Every record below needs to be written out exactly, apart from the pictures.
——————————
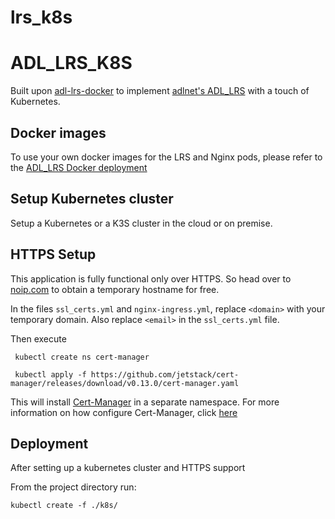 # lrs_k8s
# ADL_LRS_K8S

Built upon [adl-lrs-docker](https://github.com/vbhayden/adl-lrs-docker) to implement [adlnet's ADL_LRS](https://github.com/adlnet/ADL_LRS) with a touch of Kubernetes.

## Docker images
To use your own docker images for the LRS and Nginx pods, please refer to the [ADL_LRS Docker deployment](https://github.com/vbhayden/adl-lrs-docker.git)

## Setup Kubernetes cluster

Setup a Kubernetes or a K3S cluster in the cloud or on premise.

## HTTPS Setup
This application is fully functional only over HTTPS. So head over to [noip.com](noip.com) to obtain a temporary hostname for free. 

In the files `ssl_certs.yml` and `nginx-ingress.yml`, replace `<domain>` with your temporary domain. Also replace `<email>` in the `ssl_certs.yml` file.

Then execute 

` kubectl create ns cert-manager`
  
` kubectl apply -f https://github.com/jetstack/cert-manager/releases/download/v0.13.0/cert-manager.yaml`
 
 
This will install [Cert-Manager](https://cert-manager.io/) in a separate namespace. For more information on how configure Cert-Manager, click [here](https://medium.com/flant-com/cert-manager-lets-encrypt-ssl-certs-for-kubernetes-7642e463bbce)

## Deployment

After setting up a kubernetes cluster and HTTPS support

From the project directory run:

`kubectl create -f ./k8s/`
——————————
▶ **Answer area**:
 # lrs_k8s
# ADL_LRS_K8S

Built upon [adl-lrs-docker](https://github.com/vbhayden/adl-lrs-docker) to implement [adlnet's ADL_LRS](https://github.com/adlnet/ADL_LRS) with a touch of Kubernetes.

## Docker images
To use your own docker images for the LRS and Nginx pods, please refer to the [ADL_LRS Docker deployment](https://github.com/vbhayden/adl-lrs-docker.git)

## Setup Kubernetes cluster

Setup a Kubernetes or a K3S cluster in the cloud or on premise.

## HTTPS Setup
This application is fully functional only over HTTPS. So head over to [noip.com](noip.com) to obtain a temporary hostname for free. 

In the files `ssl_certs.yml` and `nginx-ingress.yml`, replace `<domain>` with your temporary domain. Also replace `<email>` in the `ssl_certs.yml` file.

Then execute 

` kubectl create ns cert-manager`
  
` kubectl apply -f https://github.com/jetstack/cert-manager/releases/download/v0.13.0/cert-manager.yaml`
 
 
This will install [Cert-Manager](https://cert-manager.io/) in a separate namespace. For more information on how configure Cert-Manager, click [here](https://medium.com/flant-com/cert-manager-lets-encrypt-ssl-certs-for-kubernetes-7642e463bbce)

## Deployment

After setting up a kubernetes cluster and HTTPS support

From the project directory run:

`kubectl create -f ./k8s/`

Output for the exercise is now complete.